Top of Given records

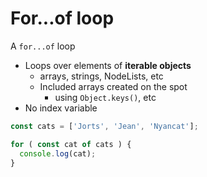 # For...of loop

A `for...of` loop 
- Loops over elements of **iterable objects**
  - arrays, strings, NodeLists, etc 
  - Included arrays created on the spot
    - using `Object.keys()`, etc
- No index variable

```js
const cats = ['Jorts', 'Jean', 'Nyancat'];

for ( const cat of cats ) { 
  console.log(cat);
}
```

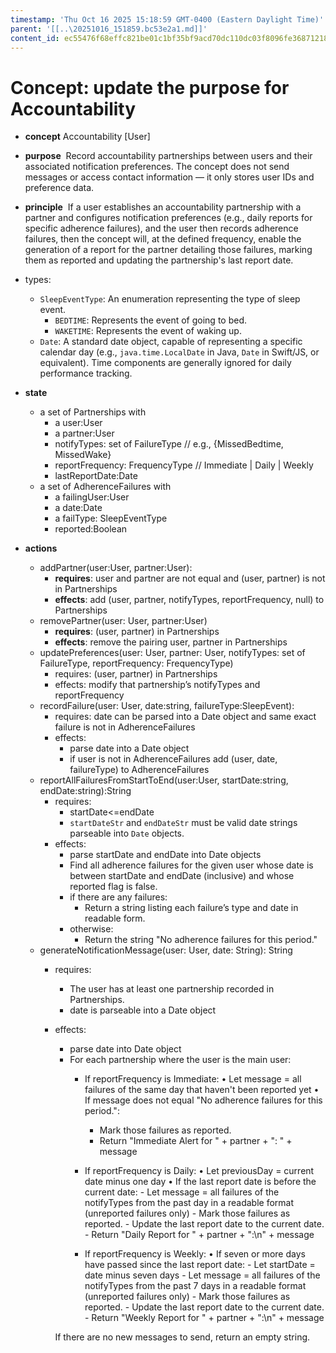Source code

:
 ```yaml
---
timestamp: 'Thu Oct 16 2025 15:18:59 GMT-0400 (Eastern Daylight Time)'
parent: '[[..\20251016_151859.bc53e2a1.md]]'
content_id: ec55476f68effc821be01c1bf35bf9acd70dc110dc03f8096fe368712184d983
---
```


# Concept: update the purpose for Accountability

* **concept** Accountability \[User]

* **purpose**     Record accountability partnerships between users and their associated notification preferences. The concept does not send messages or access contact information — it only stores user IDs and preference data.

* **principle**     If a user establishes an accountability partnership with a partner and configures notification preferences (e.g., daily reports for specific adherence failures), and the user then records adherence failures, then the concept will, at the defined frequency, enable the generation of a report for the partner detailing those failures, marking them as reported and updating the partnership's last report date.

* types:
  * `SleepEventType`: An enumeration representing the type of sleep event.
    * `BEDTIME`: Represents the event of going to bed.
    * `WAKETIME`: Represents the event of waking up.
  * `Date`: A standard date object, capable of representing a specific calendar day (e.g., `java.time.LocalDate` in Java, `Date` in Swift/JS, or equivalent). Time components are generally ignored for daily performance tracking.

* **state**
  * a set of Partnerships with
    * a user:User
    * a partner:User
    * notifyTypes: set of FailureType // e.g., {MissedBedtime, MissedWake}
    * reportFrequency: FrequencyType // Immediate | Daily | Weekly
    * lastReportDate:Date
  * a set of AdherenceFailures with
    * a failingUser:User
    * a date:Date
    * a failType: SleepEventType
    * reported:Boolean

* **actions**
  * addPartner(user:User, partner:User):
    * **requires**: user and partner are not equal and (user, partner) is not in Partnerships
    * **effects**: add (user, partner, notifyTypes, reportFrequency, null) to Partnerships
  * removePartner(user: User, partner:User)
    * **requires**: (user, partner) in Partnerships
    * **effects**: remove the pairing user, partner in Partnerships
  * updatePreferences(user: User, partner: User, notifyTypes: set of FailureType, reportFrequency: FrequencyType)
    * requires: (user, partner) in Partnerships
    * effects: modify that partnership’s notifyTypes and reportFrequency
  * recordFailure(user: User, date:string, failureType:SleepEvent):
    * requires: date can be parsed into a Date object and same exact failure is not in AdherenceFailures
    * effects:
      * parse date into a Date object
      * if user is not in AdherenceFailures add (user, date, failureType) to AdherenceFailures
  * reportAllFailuresFromStartToEnd(user:User, startDate:string, endDate:string):String
    * requires:
      * startDate<=endDate
      * `startDateStr` and `endDateStr` must be valid date strings parseable into `Date` objects.
    * effects:
      * parse startDate and endDate into Date objects
      * Find all adherence failures for the given user whose date is between startDate and endDate (inclusive) and whose reported flag is false.
      * if there are any failures:
        * Return a string listing each failure’s type and date in readable form.
      * otherwise:
        * Return the string "No adherence failures for this period."
  * generateNotificationMessage(user: User, date: String): String
    * requires:
      * The user has at least one partnership recorded in Partnerships.
      * date is parseable into a Date object
    * effects:

      * parse date into Date object
      * For each partnership where the user is the main user:
        * If reportFrequency is Immediate:
          • Let message = all failures of the same day that haven't been reported yet
          • If message does not equal "No adherence failures for this period.":
          * Mark those failures as reported.
          * Return "Immediate Alert for " + partner + ": " + message

        * If reportFrequency is Daily:
          • Let previousDay = current date minus one day
          • If the last report date is before the current date:
          \- Let message = all failures of the notifyTypes from the past day in a readable format (unreported failures only)
          \- Mark those failures as reported.
          \- Update the last report date to the current date.
          \- Return "Daily Report for " + partner + ":\n" + message

        * If reportFrequency is Weekly:
          • If seven or more days have passed since the last report date:
          \- Let startDate = date minus seven days
          \- Let message = all failures of the notifyTypes from the past 7 days in a readable format (unreported failures only)
          \- Mark those failures as reported.
          \- Update the last report date to the current date.
          \- Return "Weekly Report for " + partner + ":\n" + message

      If there are no new messages to send, return an empty string.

Bottom of Given records

▶ _Exercise brief_
Check how many lines in the entries contain "AdherenceFailures", and reply with that number alone.

▶ _Exercise output_
3